Meer dan begrijpelijk dat Spijkstra met de nodige trots de gehele ochtend ‘live’ verslag deed van de primeur. Sinds de techneuten van de club zich een jaar of wat geleden serieus zijn gaan verdiepen in de methode om vliegensvlug een schaatsbare ijsvloer aan te leggen aan de Bataafseweg (gelegen aan de Zuid-Oost-kan van het Achterhoekse dorp, is het hard gegaan. WIJV geldt intussen als een koploper onder de Nederlandse verenigingen, als het draait om adequaat inspelen op de grillen van Moeder Natuur met haar vorstkuren. Zo gebeurde het ook op 3 april van dit jaar, dat er enkele uren gelegenheid was om de noren onder te binden, nadat er een late, koude nacht was geweest. Dat is te danken aan de ingenieus ontwikkelde ondergrond van een goed geïsoleerde asfaltlaag die - zodra de sensoren verklikken dat de vloer nul graden is – wordt besproeid met water.
“Daar zijn we deze keer op zaterdagavond om negen uur mee begonnen. Vanmorgen om zes uur stopte het sproeisysteem en hadden we een ijsvloer van twaalf millimeter. Dat is al voldoende om onze leden te laten schaatsen”, aldus Spijkstra, die zelf niet direct betrokken was bij het werk van de ijsmeesters. “Nee, we hebben drie geweldige ploegen die elkaar aflosten. Elke drie uur werd er gewisseld. Dat is ook beter voor de gezondheid van iedereen”, zo oordeelde de eerste man van WIJV, onbedoeld met een knipog naar de Arbowet in ons land. “Ik ben meer iemand voor de public relations van de club. De pers is al massaal naar hier gekomen, zowel regionaal als landelijk. Die probeer ik op hun wenken te bedienen. Ieder zijn taak, dat werkt het best.”

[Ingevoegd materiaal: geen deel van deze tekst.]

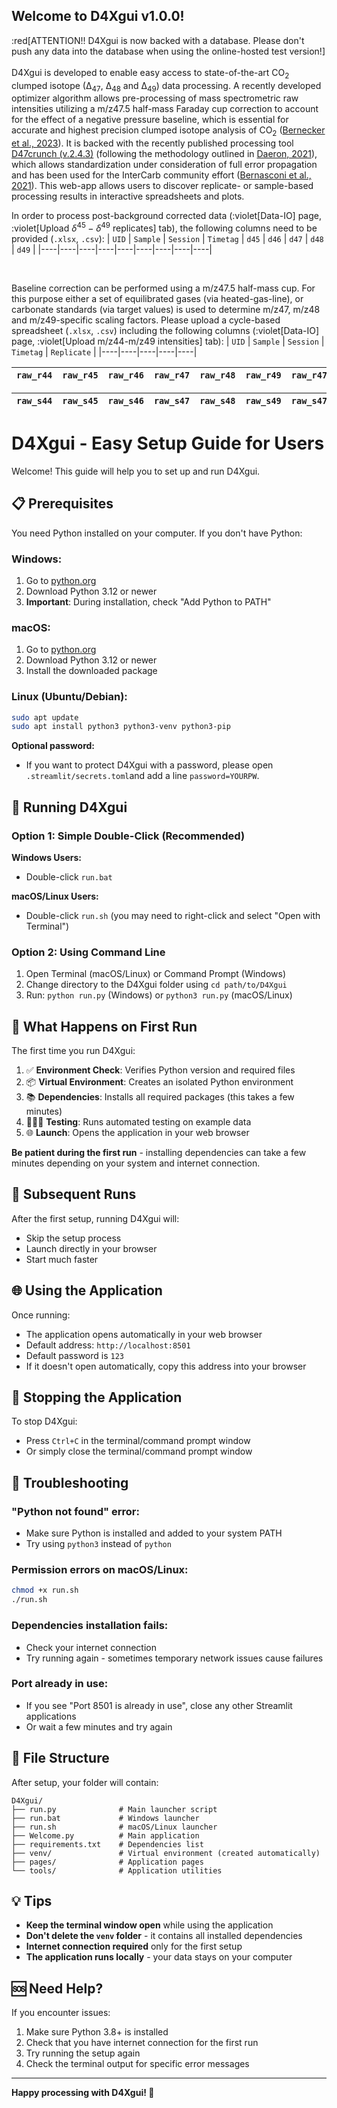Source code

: ## Welcome to D4Xgui v1.0.0!
:red[ATTENTION!! D4Xgui is now backed with a database. Please don't push any data into the database when using the online-hosted test version!]
<br><br>
D4Xgui is developed to enable easy access to state-of-the-art CO$_{2}$ clumped isotope (∆$_{47}$, ∆$_{48}$ and ∆$_{49}$) data processing.
A recently developed optimizer algorithm allows pre-processing of mass spectrometric raw intensities utilizing a m/z47.5 half-mass Faraday cup correction to account for the effect of a negative pressure baseline, which is essential for accurate and highest precision clumped isotope analysis of CO$_{2}$ ([Bernecker et al., 2023](https://doi.org/10.1016/j.chemgeo.2023.121803)).
It is backed with the recently published processing tool [D47crunch (v.2.4.3)](https://github.com/mdaeron/D47crunch) (following the methodology outlined in [Daeron, 2021](https://doi.org/10.1029/2020GC009592)), which allows standardization under consideration of full error propagation and has been used for the InterCarb community effort ([Bernasconi et al., 2021](https://doi.org/10.1029/2020GC009588)).
This web-app allows users to discover replicate- or sample-based processing results in interactive spreadsheets and plots.

In order to process post-background corrected data (:violet[Data-IO] page, :violet[Upload $\delta^{45}-\delta^{49}$ replicates] tab), the following columns need to be provided (`.xlsx`, `.csv`):
| `UID` | `Sample` | `Session` | `Timetag` | `d45` | `d46` | `d47` | `d48` | `d49` |
|----|----|----|----|----|----|----|----|----|

$~$

Baseline correction can be performed using a m/z47.5 half-mass cup. For this purpose either a set of equilibrated gases (via heated-gas-line), or carbonate standards (via target values) is used to determine m/z47, m/z48 and m/z49-specific scaling factors. Please upload a cycle-based spreadsheet (`.xlsx`, `.csv`) including the following columns (:violet[Data-IO] page, :violet[Upload m/z44-m/z49 intensities] tab):
| `UID` | `Sample` | `Session` | `Timetag` | `Replicate` |
|----|----|----|----|----|

| `raw_r44` | `raw_r45` | `raw_r46` | `raw_r47` | `raw_r48` | `raw_r49` | `raw_r47.5` |
|----|----|----|----|----|----|----|

| `raw_s44` | `raw_s45` | `raw_s46` | `raw_s47` | `raw_s48` | `raw_s49` | `raw_s47.5` |
|----|----|----|----|----|----|----|


# D4Xgui - Easy Setup Guide for Users

Welcome! This guide will help you to set up and run D4Xgui.

## 📋 Prerequisites

You need Python installed on your computer. If you don't have Python:

### Windows:
1. Go to [python.org](https://www.python.org/downloads/)
2. Download Python 3.12 or newer
3. **Important**: During installation, check "Add Python to PATH"

### macOS:
1. Go to [python.org](https://www.python.org/downloads/)
2. Download Python 3.12 or newer
3. Install the downloaded package

### Linux (Ubuntu/Debian):
```bash
sudo apt update
sudo apt install python3 python3-venv python3-pip
```

**Optional password:**
- If you want to protect D4Xgui with a password, please open `.streamlit/secrets.toml`and add a line `password=YOURPW`.


## 🚀 Running D4Xgui

### Option 1: Simple Double-Click (Recommended)

**Windows Users:**
- Double-click `run.bat`

**macOS/Linux Users:**
- Double-click `run.sh` (you may need to right-click and select "Open with Terminal")


### Option 2: Using Command Line

1. Open Terminal (macOS/Linux) or Command Prompt (Windows)
2. Change directory to the D4Xgui folder using `cd path/to/D4Xgui`
3. Run: `python run.py` (Windows) or `python3 run.py` (macOS/Linux)

## 🔄 What Happens on First Run

The first time you run D4Xgui:

1. ✅ **Environment Check**: Verifies Python version and required files
2. 📦 **Virtual Environment**: Creates an isolated Python environment
3. 📚 **Dependencies**: Installs all required packages (this takes a few minutes)
4. 🧑🏻‍🔬 **Testing**: Runs automated testing on example data
5. 🌐 **Launch**: Opens the application in your web browser

**Be patient during the first run** - installing dependencies can take a few minutes depending on your system and internet connection.

## 🔄 Subsequent Runs

After the first setup, running D4Xgui will:
- Skip the setup process
- Launch directly in your browser
- Start much faster

## 🌐 Using the Application

Once running:
- The application opens automatically in your web browser
- Default address: `http://localhost:8501`
- Default password is `123`
- If it doesn't open automatically, copy this address into your browser

## 🛑 Stopping the Application

To stop D4Xgui:
- Press `Ctrl+C` in the terminal/command prompt window
- Or simply close the terminal/command prompt window

## 🔧 Troubleshooting

### "Python not found" error:
- Make sure Python is installed and added to your system PATH
- Try using `python3` instead of `python`

### Permission errors on macOS/Linux:
```bash
chmod +x run.sh
./run.sh
```

### Dependencies installation fails:
- Check your internet connection
- Try running again - sometimes temporary network issues cause failures

### Port already in use:
- If you see "Port 8501 is already in use", close any other Streamlit applications
- Or wait a few minutes and try again

## 📁 File Structure

After setup, your folder will contain:
```
D4Xgui/
├── run.py              # Main launcher script
├── run.bat             # Windows launcher
├── run.sh              # macOS/Linux launcher
├── Welcome.py          # Main application
├── requirements.txt    # Dependencies list
├── venv/               # Virtual environment (created automatically)
├── pages/              # Application pages
└── tools/              # Application utilities
```

## 💡 Tips

- **Keep the terminal window open** while using the application
- **Don't delete the `venv` folder** - it contains all installed dependencies
- **Internet connection required** only for the first setup
- **The application runs locally** - your data stays on your computer

## 🆘 Need Help?

If you encounter issues:
1. Make sure Python 3.8+ is installed
2. Check that you have internet connection for the first run
3. Try running the setup again
4. Check the terminal output for specific error messages

---

**Happy processing with D4Xgui! 🧪**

Spijkstra sneed uit eigen beweging het onderwerp marathon aan. Een beetje nachtvorst ontketent doorgaans overal in het land een onweerstaanbare drang om een wedstrijd voor de jongens-van-de-lange-adem uit de grond te stampen. “Natuurlijk denken wij aan een marathon en hebben we het erover gehad. Dit jaar is het echter nog niet aan de orde. We kunnen heel snel ijs maken, dat is weer bewezen, maar een race is niet onze eerste ambitie. We zijn nu twee jaar druk met onze vernieuwde aanpak die veel tijd en energie vergt. Momenteel vinden we het belangrijker dat we de mensen hier lekker kunnen laten schaatsen. En dan voeg ik er zelf aan toe: met name de jeugd. De kinderen moeten in groten getale gaan schaatsen!”